EXERCISE PROMPT >> Your answer should be an exact copy of the lines from the start of the entries to the line containing "disku nedostupný. Pracujeme", both included.

EXERCISE DATA Start Marker

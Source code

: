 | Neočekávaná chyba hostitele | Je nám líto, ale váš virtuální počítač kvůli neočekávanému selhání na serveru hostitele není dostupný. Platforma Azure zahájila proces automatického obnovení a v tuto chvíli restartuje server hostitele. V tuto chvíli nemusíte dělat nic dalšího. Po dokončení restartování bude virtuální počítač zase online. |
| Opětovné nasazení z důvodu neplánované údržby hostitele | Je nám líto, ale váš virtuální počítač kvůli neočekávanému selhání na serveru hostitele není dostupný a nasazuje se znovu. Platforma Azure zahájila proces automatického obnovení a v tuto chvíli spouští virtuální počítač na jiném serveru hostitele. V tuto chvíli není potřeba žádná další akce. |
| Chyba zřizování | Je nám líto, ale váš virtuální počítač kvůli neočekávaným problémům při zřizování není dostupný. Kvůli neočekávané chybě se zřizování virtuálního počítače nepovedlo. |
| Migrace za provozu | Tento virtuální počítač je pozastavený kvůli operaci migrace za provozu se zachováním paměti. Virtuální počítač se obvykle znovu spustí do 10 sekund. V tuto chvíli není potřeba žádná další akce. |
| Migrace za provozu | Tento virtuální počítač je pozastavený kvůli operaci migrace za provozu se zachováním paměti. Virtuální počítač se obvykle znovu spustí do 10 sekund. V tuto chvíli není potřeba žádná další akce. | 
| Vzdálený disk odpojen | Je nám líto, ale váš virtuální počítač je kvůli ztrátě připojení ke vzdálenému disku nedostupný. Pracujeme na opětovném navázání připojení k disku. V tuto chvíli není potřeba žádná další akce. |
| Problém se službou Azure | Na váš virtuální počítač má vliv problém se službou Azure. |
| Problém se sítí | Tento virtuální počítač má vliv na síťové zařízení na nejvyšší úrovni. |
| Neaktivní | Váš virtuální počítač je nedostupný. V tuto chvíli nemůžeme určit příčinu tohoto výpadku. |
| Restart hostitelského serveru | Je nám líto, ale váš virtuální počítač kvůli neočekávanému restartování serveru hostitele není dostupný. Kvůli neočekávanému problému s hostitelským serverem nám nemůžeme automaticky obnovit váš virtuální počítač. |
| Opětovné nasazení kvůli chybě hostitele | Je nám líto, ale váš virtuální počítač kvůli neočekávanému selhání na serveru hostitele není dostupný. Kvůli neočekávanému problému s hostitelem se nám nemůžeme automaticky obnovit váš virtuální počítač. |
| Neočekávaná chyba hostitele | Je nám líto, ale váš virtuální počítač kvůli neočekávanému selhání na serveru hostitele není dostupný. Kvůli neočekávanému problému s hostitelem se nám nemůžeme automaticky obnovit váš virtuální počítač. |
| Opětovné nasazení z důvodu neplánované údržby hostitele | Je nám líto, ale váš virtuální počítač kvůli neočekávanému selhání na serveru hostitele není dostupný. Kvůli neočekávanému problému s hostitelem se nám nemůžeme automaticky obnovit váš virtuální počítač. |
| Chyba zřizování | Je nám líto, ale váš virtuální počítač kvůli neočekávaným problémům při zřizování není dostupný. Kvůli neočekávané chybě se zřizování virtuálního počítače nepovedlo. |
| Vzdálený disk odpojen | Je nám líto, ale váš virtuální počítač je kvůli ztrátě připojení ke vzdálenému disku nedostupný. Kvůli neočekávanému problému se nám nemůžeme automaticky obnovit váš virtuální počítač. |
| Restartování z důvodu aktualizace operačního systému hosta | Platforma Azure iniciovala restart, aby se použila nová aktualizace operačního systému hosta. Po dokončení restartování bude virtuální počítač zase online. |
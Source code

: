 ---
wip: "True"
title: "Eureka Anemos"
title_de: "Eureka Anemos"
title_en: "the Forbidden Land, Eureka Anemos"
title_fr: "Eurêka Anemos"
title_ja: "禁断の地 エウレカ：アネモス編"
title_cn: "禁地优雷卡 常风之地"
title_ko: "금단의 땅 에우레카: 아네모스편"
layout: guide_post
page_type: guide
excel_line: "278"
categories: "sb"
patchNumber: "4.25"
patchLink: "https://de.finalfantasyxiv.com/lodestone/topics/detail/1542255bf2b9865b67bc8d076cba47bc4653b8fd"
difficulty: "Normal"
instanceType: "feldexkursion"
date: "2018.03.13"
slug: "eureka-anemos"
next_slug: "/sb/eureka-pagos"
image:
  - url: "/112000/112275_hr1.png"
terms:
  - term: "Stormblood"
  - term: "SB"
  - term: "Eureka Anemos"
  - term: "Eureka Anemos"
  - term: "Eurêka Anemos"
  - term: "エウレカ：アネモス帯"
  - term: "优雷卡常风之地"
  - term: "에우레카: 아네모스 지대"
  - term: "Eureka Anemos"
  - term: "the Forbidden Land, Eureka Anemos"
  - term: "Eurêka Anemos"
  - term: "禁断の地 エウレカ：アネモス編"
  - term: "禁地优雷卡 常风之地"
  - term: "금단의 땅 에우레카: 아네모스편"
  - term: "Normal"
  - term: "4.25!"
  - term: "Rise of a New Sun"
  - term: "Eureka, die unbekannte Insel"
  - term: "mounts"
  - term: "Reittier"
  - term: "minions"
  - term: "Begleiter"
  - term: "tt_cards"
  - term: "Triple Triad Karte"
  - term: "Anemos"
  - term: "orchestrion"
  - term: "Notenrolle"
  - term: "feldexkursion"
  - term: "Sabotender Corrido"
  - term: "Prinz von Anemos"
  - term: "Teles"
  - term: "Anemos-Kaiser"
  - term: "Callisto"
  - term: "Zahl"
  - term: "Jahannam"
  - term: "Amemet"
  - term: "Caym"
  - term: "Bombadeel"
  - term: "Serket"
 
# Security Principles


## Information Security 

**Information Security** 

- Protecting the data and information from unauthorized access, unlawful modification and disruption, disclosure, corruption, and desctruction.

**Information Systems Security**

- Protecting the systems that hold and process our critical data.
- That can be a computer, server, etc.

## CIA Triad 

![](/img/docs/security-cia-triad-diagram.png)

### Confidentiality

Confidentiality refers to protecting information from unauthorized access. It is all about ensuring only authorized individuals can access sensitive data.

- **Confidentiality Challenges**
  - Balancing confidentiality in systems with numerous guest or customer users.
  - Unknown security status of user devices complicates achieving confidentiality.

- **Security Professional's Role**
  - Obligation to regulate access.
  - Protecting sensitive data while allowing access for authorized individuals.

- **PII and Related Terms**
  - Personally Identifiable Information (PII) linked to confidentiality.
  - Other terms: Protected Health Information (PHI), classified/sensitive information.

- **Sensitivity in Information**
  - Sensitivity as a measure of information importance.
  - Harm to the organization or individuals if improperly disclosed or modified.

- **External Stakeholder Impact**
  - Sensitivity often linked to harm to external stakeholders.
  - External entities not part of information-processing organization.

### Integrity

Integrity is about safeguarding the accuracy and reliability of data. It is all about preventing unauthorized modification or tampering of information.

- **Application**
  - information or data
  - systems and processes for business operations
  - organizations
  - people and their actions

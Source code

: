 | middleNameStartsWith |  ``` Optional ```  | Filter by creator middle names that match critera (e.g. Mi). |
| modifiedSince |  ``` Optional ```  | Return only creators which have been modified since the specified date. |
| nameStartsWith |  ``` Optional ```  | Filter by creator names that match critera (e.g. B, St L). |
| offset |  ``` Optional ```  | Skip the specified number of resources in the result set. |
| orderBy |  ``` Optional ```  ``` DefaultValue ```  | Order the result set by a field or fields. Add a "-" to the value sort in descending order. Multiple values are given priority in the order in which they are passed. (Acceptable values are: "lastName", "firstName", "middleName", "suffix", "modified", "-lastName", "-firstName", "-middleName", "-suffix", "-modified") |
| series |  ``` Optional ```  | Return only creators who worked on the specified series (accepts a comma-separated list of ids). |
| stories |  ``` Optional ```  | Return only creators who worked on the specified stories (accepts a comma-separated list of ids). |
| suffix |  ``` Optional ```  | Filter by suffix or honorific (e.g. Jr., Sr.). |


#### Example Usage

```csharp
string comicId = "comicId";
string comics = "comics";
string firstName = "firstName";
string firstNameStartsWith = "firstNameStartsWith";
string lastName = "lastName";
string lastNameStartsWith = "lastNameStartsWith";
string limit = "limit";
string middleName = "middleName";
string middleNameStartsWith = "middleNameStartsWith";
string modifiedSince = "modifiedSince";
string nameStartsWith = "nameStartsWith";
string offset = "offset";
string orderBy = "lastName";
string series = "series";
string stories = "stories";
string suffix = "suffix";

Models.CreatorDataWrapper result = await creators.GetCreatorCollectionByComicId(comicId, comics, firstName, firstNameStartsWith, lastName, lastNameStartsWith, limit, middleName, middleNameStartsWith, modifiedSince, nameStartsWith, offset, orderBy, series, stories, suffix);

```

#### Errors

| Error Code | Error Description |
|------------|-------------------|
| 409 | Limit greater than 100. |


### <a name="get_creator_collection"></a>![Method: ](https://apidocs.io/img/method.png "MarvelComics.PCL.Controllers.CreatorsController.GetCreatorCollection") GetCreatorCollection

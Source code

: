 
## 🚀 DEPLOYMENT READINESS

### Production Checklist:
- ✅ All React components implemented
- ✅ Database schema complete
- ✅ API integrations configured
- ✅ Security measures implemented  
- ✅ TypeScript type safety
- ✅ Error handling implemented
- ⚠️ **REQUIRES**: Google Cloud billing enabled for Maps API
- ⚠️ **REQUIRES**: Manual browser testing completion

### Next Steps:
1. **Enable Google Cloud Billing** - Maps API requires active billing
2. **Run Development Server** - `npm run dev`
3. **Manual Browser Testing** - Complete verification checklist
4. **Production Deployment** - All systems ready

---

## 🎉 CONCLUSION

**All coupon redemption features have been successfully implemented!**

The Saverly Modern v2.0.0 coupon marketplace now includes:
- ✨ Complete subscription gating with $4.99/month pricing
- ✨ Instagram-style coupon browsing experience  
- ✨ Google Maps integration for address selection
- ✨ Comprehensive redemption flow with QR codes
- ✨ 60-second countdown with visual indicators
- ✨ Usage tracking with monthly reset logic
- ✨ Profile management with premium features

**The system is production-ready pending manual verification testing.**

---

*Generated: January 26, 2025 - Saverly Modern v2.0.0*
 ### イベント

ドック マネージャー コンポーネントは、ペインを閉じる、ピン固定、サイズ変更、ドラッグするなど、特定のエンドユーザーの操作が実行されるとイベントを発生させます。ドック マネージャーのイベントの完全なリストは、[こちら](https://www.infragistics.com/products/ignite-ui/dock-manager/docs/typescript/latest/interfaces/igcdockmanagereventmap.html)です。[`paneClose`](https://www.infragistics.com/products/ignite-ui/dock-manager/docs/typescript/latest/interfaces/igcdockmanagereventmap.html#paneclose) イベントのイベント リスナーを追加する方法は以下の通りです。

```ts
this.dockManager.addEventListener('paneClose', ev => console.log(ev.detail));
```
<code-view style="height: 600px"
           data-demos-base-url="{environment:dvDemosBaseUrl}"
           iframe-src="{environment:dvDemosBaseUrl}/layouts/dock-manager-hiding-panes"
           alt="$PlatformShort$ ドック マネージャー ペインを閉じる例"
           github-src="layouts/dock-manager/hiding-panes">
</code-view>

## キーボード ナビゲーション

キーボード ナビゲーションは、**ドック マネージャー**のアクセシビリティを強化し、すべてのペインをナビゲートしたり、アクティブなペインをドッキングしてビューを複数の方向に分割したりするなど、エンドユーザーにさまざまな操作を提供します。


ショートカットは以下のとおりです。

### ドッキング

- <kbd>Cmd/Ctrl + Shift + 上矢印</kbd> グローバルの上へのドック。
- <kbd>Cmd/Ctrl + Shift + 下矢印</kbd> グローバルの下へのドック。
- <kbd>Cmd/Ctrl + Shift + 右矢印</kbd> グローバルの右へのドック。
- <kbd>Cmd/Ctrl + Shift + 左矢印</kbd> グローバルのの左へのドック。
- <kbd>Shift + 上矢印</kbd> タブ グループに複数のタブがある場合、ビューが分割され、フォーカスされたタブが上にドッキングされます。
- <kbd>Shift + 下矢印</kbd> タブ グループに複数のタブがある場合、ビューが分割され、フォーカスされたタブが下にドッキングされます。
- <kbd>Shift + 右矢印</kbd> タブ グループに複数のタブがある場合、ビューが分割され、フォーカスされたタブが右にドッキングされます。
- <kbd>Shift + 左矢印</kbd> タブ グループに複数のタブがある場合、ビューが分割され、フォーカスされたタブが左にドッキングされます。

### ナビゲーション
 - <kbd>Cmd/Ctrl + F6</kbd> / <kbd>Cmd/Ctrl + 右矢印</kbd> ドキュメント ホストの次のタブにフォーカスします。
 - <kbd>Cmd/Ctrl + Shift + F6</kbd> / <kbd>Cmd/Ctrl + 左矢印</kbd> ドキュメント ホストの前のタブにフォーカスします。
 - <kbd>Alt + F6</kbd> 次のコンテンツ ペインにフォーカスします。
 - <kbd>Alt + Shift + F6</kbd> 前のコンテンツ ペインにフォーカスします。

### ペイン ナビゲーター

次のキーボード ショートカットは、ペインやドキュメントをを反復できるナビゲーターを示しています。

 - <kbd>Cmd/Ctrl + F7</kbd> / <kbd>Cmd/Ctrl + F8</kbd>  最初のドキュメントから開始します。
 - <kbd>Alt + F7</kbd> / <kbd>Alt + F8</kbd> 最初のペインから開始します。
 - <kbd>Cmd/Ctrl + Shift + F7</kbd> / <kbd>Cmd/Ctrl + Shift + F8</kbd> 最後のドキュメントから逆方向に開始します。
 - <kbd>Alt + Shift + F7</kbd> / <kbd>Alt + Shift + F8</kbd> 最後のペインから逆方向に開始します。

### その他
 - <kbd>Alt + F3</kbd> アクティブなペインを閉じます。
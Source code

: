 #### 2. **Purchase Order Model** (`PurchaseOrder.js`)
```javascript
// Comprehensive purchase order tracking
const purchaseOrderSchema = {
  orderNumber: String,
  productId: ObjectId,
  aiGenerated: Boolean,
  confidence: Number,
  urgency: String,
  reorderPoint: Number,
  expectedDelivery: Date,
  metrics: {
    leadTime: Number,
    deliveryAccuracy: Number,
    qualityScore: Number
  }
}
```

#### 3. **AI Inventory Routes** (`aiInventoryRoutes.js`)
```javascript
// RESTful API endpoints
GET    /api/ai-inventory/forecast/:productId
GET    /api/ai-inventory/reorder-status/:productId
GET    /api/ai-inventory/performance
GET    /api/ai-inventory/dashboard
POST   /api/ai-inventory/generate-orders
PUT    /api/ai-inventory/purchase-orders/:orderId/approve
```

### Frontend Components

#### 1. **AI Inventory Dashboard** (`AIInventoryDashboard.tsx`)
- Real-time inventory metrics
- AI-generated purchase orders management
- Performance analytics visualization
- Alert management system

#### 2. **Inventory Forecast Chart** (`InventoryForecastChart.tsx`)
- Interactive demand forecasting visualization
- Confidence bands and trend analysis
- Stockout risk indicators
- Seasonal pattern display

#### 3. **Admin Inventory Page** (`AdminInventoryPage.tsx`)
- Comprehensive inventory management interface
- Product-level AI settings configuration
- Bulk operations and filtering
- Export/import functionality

EXERCISE DATA End Marker

RESPONSE BELOW >>
Source code

: | Neočekávaná chyba hostitele | Je nám líto, ale váš virtuální počítač kvůli neočekávanému selhání na serveru hostitele není dostupný. Platforma Azure zahájila proces automatického obnovení a v tuto chvíli restartuje server hostitele. V tuto chvíli nemusíte dělat nic dalšího. Po dokončení restartování bude virtuální počítač zase online. |
| Opětovné nasazení z důvodu neplánované údržby hostitele | Je nám líto, ale váš virtuální počítač kvůli neočekávanému selhání na serveru hostitele není dostupný a nasazuje se znovu. Platforma Azure zahájila proces automatického obnovení a v tuto chvíli spouští virtuální počítač na jiném serveru hostitele. V tuto chvíli není potřeba žádná další akce. |
| Chyba zřizování | Je nám líto, ale váš virtuální počítač kvůli neočekávaným problémům při zřizování není dostupný. Kvůli neočekávané chybě se zřizování virtuálního počítače nepovedlo. |
| Migrace za provozu | Tento virtuální počítač je pozastavený kvůli operaci migrace za provozu se zachováním paměti. Virtuální počítač se obvykle znovu spustí do 10 sekund. V tuto chvíli není potřeba žádná další akce. |
| Migrace za provozu | Tento virtuální počítač je pozastavený kvůli operaci migrace za provozu se zachováním paměti. Virtuální počítač se obvykle znovu spustí do 10 sekund. V tuto chvíli není potřeba žádná další akce. | 
| Vzdálený disk odpojen | Je nám líto, ale váš virtuální počítač je kvůli ztrátě připojení ke vzdálenému disku nedostupný. Pracujeme na opětovném navázání připojení k disku. V tuto chvíli není potřeba žádná další akce. |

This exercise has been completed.